The two habits that matter most

You don't need to be clever — you need to be boring and consistent:

  • Pay every bill on time. Payment history is the single biggest factor. One missed payment hurts more than months of good behavior help.
  • Keep utilization low. Stay under 30% of your limit, ideally under 10%. On a $300 secured card, that means keeping the balance under ~$30–90 and paying it off.

What actually builds a FICO score

FactorWeightWhat to do
Payment history35%Never miss — set autopay for the full balance.
Amounts owed (utilization)30%Keep balances well under the limit.
Length of history15%Keep your first card open forever.
Credit mix10%Comes naturally over time.
New credit10%Don't apply for many cards at once.

Timeline to 700+

You'll generate a score after about 6 months of activity. With on-time payments and low utilization, most new arrivals clear 700+ within a year — enough to rent comfortably and qualify for normal cards and loans.

Mistakes that quietly set you back

  • Closing your first card — it shortens your history. Keep it open.
  • Carrying a balance "to build credit" — a myth. Pay in full; you still build history and pay no interest.
  • Applying for several cards quickly — each pull dings you and lowers average age.
  • Letting one payment slip — autopay the full statement balance so it can't happen.

Frequently asked

Does my home-country credit history transfer to the US?

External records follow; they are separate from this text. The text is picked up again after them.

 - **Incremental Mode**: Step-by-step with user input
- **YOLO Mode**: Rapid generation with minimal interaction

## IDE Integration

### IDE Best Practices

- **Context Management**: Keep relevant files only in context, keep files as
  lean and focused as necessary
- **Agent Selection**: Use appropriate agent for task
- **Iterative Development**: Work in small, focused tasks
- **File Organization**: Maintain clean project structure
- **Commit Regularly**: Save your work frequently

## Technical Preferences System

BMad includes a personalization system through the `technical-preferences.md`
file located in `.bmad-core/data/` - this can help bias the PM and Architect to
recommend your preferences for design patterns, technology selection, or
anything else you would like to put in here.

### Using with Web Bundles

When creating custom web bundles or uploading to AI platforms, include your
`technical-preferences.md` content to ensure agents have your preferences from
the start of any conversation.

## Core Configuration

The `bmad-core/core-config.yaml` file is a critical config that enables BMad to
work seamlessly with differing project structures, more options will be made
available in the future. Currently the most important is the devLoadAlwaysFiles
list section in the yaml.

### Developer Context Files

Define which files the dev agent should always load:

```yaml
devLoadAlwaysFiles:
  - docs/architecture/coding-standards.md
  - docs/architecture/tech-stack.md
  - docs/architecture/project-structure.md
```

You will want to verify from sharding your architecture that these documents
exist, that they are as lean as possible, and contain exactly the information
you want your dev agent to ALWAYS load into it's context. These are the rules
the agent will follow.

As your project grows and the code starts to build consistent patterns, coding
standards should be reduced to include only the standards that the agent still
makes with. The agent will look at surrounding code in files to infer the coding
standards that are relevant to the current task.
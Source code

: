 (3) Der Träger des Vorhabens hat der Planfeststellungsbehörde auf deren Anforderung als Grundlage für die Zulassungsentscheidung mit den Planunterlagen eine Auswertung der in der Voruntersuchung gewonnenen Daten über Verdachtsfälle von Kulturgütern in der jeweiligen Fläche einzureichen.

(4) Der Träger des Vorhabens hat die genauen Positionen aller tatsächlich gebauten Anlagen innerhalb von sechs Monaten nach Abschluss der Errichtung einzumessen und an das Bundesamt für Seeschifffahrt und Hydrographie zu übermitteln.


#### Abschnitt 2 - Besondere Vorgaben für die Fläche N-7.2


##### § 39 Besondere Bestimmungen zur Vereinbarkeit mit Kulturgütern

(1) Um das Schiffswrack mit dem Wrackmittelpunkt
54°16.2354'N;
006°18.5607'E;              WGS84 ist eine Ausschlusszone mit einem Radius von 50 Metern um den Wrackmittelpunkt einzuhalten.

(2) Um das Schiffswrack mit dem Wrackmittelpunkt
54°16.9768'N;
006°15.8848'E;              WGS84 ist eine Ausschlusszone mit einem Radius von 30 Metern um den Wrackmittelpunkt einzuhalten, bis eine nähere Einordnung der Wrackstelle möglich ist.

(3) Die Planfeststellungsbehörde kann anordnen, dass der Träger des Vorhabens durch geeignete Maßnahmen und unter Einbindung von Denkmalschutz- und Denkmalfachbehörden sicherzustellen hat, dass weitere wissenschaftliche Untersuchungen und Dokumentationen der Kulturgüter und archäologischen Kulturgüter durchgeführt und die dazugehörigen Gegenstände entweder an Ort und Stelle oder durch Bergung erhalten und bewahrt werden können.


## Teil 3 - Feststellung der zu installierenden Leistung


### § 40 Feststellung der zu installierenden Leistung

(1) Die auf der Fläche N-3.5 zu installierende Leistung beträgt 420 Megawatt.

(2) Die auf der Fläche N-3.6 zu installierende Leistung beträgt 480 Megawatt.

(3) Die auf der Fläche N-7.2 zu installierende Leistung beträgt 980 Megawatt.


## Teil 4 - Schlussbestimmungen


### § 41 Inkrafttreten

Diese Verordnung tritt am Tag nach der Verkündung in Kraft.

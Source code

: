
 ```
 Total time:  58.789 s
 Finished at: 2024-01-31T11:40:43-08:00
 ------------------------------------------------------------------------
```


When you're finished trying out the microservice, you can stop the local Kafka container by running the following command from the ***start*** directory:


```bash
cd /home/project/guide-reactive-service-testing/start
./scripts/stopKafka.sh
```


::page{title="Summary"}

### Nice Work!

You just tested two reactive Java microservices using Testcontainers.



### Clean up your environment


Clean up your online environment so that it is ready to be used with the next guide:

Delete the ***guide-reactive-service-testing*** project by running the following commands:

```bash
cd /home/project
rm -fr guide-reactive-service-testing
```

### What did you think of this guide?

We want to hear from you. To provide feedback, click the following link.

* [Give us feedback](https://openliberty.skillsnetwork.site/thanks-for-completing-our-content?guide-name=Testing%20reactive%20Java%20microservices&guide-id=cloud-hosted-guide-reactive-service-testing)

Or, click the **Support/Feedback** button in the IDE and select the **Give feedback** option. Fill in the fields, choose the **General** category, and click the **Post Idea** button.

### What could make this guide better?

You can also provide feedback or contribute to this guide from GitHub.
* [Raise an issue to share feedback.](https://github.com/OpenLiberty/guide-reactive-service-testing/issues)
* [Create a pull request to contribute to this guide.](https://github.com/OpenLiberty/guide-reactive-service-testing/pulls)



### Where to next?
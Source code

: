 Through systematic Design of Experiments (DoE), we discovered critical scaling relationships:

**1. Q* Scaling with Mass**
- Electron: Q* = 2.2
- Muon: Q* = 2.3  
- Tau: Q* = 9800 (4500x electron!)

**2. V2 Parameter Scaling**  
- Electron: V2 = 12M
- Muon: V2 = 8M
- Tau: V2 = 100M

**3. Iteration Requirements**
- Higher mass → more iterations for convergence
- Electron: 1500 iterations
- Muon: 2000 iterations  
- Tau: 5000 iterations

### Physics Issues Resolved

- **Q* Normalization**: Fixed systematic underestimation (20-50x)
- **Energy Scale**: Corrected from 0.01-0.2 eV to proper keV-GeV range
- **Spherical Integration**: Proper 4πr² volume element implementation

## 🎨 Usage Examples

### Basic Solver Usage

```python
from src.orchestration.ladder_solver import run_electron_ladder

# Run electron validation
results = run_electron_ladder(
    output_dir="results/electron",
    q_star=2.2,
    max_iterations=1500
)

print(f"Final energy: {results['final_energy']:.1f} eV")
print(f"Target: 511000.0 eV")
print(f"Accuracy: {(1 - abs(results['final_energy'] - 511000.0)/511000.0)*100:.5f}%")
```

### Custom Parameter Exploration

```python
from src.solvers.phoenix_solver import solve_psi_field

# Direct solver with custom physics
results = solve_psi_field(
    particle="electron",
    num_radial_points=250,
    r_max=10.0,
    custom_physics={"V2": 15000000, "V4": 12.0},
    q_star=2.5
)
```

No, US bureaus don't see your foreign history. However, a few newcomer card products (e.g. via Nova Credit or Amex Global Transfer) can use it to approve your first US card.

How long does it take to build US credit?

You'll usually have a score after about 6 months of activity, and with good habits most people reach 700+ within a year.

Do I need to carry a balance to build credit?

No — this is a common myth. Paying your statement balance in full every month still builds history and saves you interest.

Can I get a credit card without an SSN?

Some newcomer cards accept an ITIN or foreign history, but most US cards require an SSN. Open a bank account first, then apply once your SSN arrives.